An unchanged copy of all the lines below is expected, and it should contain no pictures.

▸ **Source information**:
*-*-*

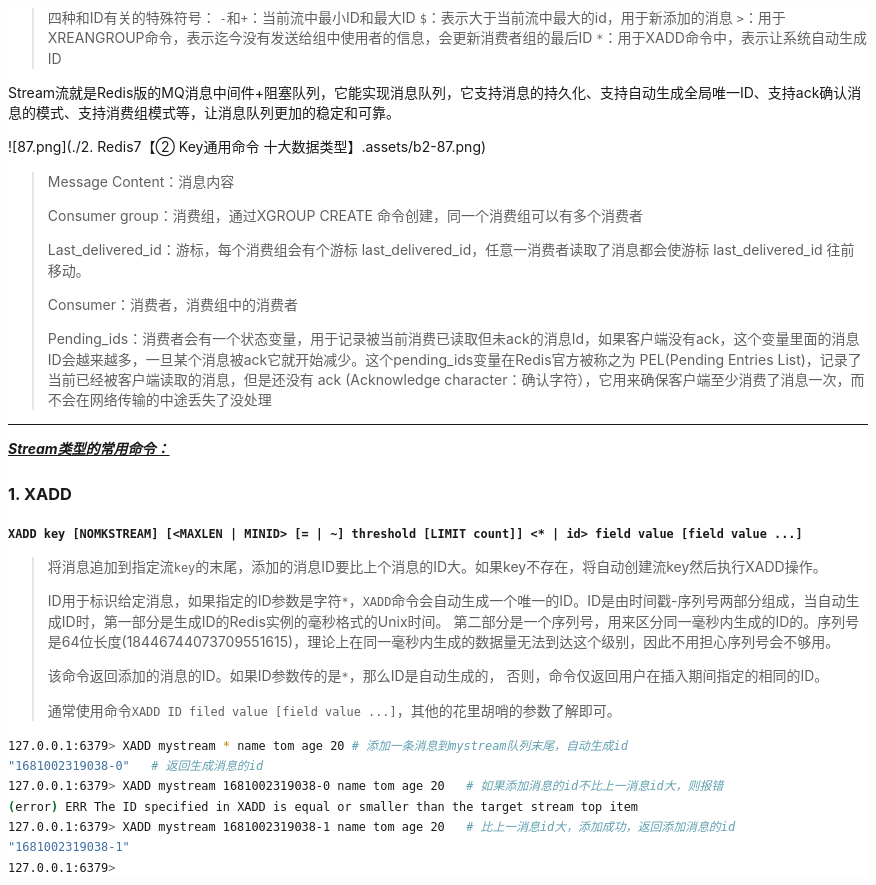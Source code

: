 >
> 四种和ID有关的特殊符号：
> `-`和`+`：当前流中最小ID和最大ID
> `$`：表示大于当前流中最大的id，用于新添加的消息
> `>`：用于XREANGROUP命令，表示迄今没有发送给组中使用者的信息，会更新消费者组的最后ID
> `*`：用于XADD命令中，表示让系统自动生成ID

Stream流就是Redis版的MQ消息中间件+阻塞队列，它能实现消息队列，它支持消息的持久化、支持自动生成全局唯一ID、支持ack确认消息的模式、支持消费组模式等，让消息队列更加的稳定和可靠。

![87.png](./2. Redis7【② Key通用命令 十大数据类型】.assets/b2-87.png)


> Message Content：消息内容
>
> Consumer group：消费组，通过XGROUP CREATE 命令创建，同一个消费组可以有多个消费者
>
> Last_delivered_id：游标，每个消费组会有个游标 last_delivered_id，任意一消费者读取了消息都会使游标 last_delivered_id 往前移动。
>
> Consumer：消费者，消费组中的消费者
>
> Pending_ids：消费者会有一个状态变量，用于记录被当前消费已读取但未ack的消息Id，如果客户端没有ack，这个变量里面的消息ID会越来越多，一旦某个消息被ack它就开始减少。这个pending_ids变量在Redis官方被称之为 PEL(Pending Entries List)，记录了当前已经被客户端读取的消息，但是还没有 ack (Acknowledge character：确认字符），它用来确保客户端至少消费了消息一次，而不会在网络传输的中途丢失了没处理
>

------



<u>***Stream类型的常用命令：***</u>

### 1. XADD

**`XADD key [NOMKSTREAM] [<MAXLEN | MINID> [= | ~] threshold
[LIMIT count]] <* | id> field value [field value ...] `**

> 将消息追加到指定流`key`的末尾，添加的消息ID要比上个消息的ID大。如果key不存在，将自动创建流key然后执行XADD操作。
>
> ID用于标识给定消息，如果指定的ID参数是字符`*`，`XADD`命令会自动生成一个唯一的ID。ID是由时间戳-序列号两部分组成，当自动生成ID时，第一部分是生成ID的Redis实例的毫秒格式的Unix时间。 第二部分是一个序列号，用来区分同一毫秒内生成的ID的。序列号是64位长度(18446744073709551615)，理论上在同一毫秒内生成的数据量无法到达这个级别，因此不用担心序列号会不够用。
>
> 该命令返回添加的消息的ID。如果ID参数传的是`*`，那么ID是自动生成的， 否则，命令仅返回用户在插入期间指定的相同的ID。
>
> 通常使用命令`XADD ID filed value [field value ...]`，其他的花里胡哨的参数了解即可。

```bash
127.0.0.1:6379> XADD mystream * name tom age 20	# 添加一条消息到mystream队列末尾，自动生成id
"1681002319038-0"	# 返回生成消息的id
127.0.0.1:6379> XADD mystream 1681002319038-0 name tom age 20	# 如果添加消息的id不比上一消息id大，则报错
(error) ERR The ID specified in XADD is equal or smaller than the target stream top item
127.0.0.1:6379> XADD mystream 1681002319038-1 name tom age 20	# 比上一消息id大，添加成功，返回添加消息的id
"1681002319038-1"
127.0.0.1:6379> 
```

*-*-*

▸ **Solution below**:
Source code

: >
> 四种和ID有关的特殊符号：
> `-`和`+`：当前流中最小ID和最大ID
> `$`：表示大于当前流中最大的id，用于新添加的消息
> `>`：用于XREANGROUP命令，表示迄今没有发送给组中使用者的信息，会更新消费者组的最后ID
> `*`：用于XADD命令中，表示让系统自动生成ID

Stream流就是Redis版的MQ消息中间件+阻塞队列，它能实现消息队列，它支持消息的持久化、支持自动生成全局唯一ID、支持ack确认消息的模式、支持消费组模式等，让消息队列更加的稳定和可靠。

![87.png](./2. Redis7【② Key通用命令 十大数据类型】.assets/b2-87.png)


> Message Content：消息内容
>
> Consumer group：消费组，通过XGROUP CREATE 命令创建，同一个消费组可以有多个消费者
>
> Last_delivered_id：游标，每个消费组会有个游标 last_delivered_id，任意一消费者读取了消息都会使游标 last_delivered_id 往前移动。
>
> Consumer：消费者，消费组中的消费者
>
> Pending_ids：消费者会有一个状态变量，用于记录被当前消费已读取但未ack的消息Id，如果客户端没有ack，这个变量里面的消息ID会越来越多，一旦某个消息被ack它就开始减少。这个pending_ids变量在Redis官方被称之为 PEL(Pending Entries List)，记录了当前已经被客户端读取的消息，但是还没有 ack (Acknowledge character：确认字符），它用来确保客户端至少消费了消息一次，而不会在网络传输的中途丢失了没处理
>

------



<u>***Stream类型的常用命令：***</u>

### 1. XADD

**`XADD key [NOMKSTREAM] [<MAXLEN | MINID> [= | ~] threshold
[LIMIT count]] <* | id> field value [field value ...] `**

> 将消息追加到指定流`key`的末尾，添加的消息ID要比上个消息的ID大。如果key不存在，将自动创建流key然后执行XADD操作。
>
> ID用于标识给定消息，如果指定的ID参数是字符`*`，`XADD`命令会自动生成一个唯一的ID。ID是由时间戳-序列号两部分组成，当自动生成ID时，第一部分是生成ID的Redis实例的毫秒格式的Unix时间。 第二部分是一个序列号，用来区分同一毫秒内生成的ID的。序列号是64位长度(18446744073709551615)，理论上在同一毫秒内生成的数据量无法到达这个级别，因此不用担心序列号会不够用。
>
> 该命令返回添加的消息的ID。如果ID参数传的是`*`，那么ID是自动生成的， 否则，命令仅返回用户在插入期间指定的相同的ID。
>
> 通常使用命令`XADD ID filed value [field value ...]`，其他的花里胡哨的参数了解即可。

```bash
127.0.0.1:6379> XADD mystream * name tom age 20	# 添加一条消息到mystream队列末尾，自动生成id
"1681002319038-0"	# 返回生成消息的id
127.0.0.1:6379> XADD mystream 1681002319038-0 name tom age 20	# 如果添加消息的id不比上一消息id大，则报错
(error) ERR The ID specified in XADD is equal or smaller than the target stream top item
127.0.0.1:6379> XADD mystream 1681002319038-1 name tom age 20	# 比上一消息id大，添加成功，返回添加消息的id
"1681002319038-1"
127.0.0.1:6379> 
```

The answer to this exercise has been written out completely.